Madame se meurt...

    Tuvo que ser un Poeta, Paul Valéry, quien, en una conferencia pronunciada en Barcelona hace un cuarto de siglo, advirtiera a los catalanes de los peligros de la poesía. Poseía Valéry una sensible percepción de las posibilidades de muerte de las culturas y de las formas culturales (tal vez porque muchas habían muerto para él: sus amigos cuentan que la frase típica del poeta galo era un aburrido: et puis je m'en fous...).

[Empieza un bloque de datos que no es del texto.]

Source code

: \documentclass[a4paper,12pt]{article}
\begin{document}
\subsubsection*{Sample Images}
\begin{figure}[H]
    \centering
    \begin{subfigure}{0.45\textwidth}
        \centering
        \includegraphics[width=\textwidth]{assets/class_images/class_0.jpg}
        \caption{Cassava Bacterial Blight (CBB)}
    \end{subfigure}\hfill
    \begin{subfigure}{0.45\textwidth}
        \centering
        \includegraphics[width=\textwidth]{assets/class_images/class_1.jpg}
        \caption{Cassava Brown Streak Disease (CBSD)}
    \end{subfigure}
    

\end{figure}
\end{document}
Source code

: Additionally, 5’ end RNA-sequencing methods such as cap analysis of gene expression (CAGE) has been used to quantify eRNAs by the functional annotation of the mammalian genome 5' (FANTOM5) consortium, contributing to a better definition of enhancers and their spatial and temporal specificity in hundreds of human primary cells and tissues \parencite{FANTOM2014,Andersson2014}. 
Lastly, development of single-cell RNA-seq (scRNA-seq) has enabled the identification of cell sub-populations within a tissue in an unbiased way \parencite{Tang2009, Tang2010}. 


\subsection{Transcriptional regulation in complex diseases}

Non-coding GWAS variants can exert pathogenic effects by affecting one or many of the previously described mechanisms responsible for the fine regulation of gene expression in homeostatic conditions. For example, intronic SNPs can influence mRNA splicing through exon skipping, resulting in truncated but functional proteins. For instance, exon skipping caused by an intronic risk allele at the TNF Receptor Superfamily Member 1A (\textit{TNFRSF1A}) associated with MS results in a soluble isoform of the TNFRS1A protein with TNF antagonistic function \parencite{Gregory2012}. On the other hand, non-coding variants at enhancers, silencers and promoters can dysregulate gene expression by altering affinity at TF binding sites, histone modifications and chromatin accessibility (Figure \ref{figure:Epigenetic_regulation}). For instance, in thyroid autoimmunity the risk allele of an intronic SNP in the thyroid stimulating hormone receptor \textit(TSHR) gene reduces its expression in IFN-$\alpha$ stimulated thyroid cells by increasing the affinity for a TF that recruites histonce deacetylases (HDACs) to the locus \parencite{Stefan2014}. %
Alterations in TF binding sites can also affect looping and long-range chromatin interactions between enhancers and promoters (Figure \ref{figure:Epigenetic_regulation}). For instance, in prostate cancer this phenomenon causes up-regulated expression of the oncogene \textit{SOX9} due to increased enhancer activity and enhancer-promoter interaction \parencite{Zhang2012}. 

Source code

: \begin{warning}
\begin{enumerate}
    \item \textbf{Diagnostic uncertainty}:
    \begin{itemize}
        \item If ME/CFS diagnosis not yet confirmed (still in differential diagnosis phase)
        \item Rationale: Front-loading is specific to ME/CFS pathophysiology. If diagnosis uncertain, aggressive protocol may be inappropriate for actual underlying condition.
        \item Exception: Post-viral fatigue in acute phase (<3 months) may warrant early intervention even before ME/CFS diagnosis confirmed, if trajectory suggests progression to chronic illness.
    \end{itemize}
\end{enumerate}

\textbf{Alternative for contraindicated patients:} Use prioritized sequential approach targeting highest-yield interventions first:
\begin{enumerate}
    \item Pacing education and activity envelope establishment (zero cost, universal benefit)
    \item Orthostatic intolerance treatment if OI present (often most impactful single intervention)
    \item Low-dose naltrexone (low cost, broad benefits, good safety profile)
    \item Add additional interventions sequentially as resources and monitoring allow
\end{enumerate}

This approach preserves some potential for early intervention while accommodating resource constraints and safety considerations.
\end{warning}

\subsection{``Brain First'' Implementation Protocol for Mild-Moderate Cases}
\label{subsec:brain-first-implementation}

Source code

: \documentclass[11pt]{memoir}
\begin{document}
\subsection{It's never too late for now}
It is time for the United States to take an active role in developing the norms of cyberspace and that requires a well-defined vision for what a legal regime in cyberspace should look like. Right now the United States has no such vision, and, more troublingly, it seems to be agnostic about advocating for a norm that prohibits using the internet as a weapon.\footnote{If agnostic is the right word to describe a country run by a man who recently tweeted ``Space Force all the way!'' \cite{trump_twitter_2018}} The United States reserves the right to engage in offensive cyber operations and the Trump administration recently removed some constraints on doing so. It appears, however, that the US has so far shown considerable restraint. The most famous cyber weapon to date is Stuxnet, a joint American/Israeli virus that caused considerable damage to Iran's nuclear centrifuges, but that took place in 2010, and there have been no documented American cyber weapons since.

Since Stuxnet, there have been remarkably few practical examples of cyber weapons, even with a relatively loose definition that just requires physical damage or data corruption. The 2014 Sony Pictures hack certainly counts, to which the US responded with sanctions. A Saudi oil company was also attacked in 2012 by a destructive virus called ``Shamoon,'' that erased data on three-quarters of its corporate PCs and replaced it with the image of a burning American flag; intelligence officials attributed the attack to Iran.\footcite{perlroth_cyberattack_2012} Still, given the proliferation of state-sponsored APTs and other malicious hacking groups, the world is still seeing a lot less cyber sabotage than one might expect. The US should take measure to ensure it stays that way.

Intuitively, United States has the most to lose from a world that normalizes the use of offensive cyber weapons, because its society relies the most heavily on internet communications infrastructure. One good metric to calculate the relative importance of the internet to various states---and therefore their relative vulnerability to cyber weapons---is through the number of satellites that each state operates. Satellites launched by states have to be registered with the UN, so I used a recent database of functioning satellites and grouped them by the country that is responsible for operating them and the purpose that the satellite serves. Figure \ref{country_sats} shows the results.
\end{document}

Y en Barcelona se encontró Valéry ante una cultura que giraba alrededor de la poesía, que partía de la poesía como base para todas sus operaciones (incluso las políticas), que a la poesía utilizaba como universal salvaguarda contra la dispersión (a la que, en materia cultural, se llama trivialidad). ¡Y con lo frágil que es la poesía!-vino a decir Valéry-; calada y sagrada», tal vez, pero, por lo mismo, radicalmente inapta para base y para fundamento. La poesía es, si se quiere, la culminación de una cultura; pero las montañas no descansan en sus cumbres. Y Valéry evocó el fantasma de la vieja cultura occitana, muerta de su poesía, muerta de haber sido sólo poesía. La cultura catalana medieval nació cuando Arnau de Vilanova y Ramon Llull, hombres de acción, descubrieron la prosa, es decir, la posibilidad de que el lenguaje organice la acción y la provea de sentido; la cultura castellana nació cuando el rey Alfonso cerró sus oídos a las músicas galaicas para atender al prosaico saber de musulmanes y judíos; y fue Tomás de Aquino, y no Arnau Daniel, quien le dio a Dante el poder de alcanzar el som de l'escalina. Hoy día, la situación que chocó a Valéry no ha hecho más que exagerarse, y las consecuencias que él previó se han puesto de manifiesto. Por muchas razones no podemos practicar el análisis que habría de justificar debidamente nuestra afirmación. Limitémonos a formulada con toda crudeza: la cultura catalana sigue disponiendo, para su orgullo tal vez legítimo y para su complacencia tal vez imprudente, de una rica poesía; y la cultura catalana se está muriendo.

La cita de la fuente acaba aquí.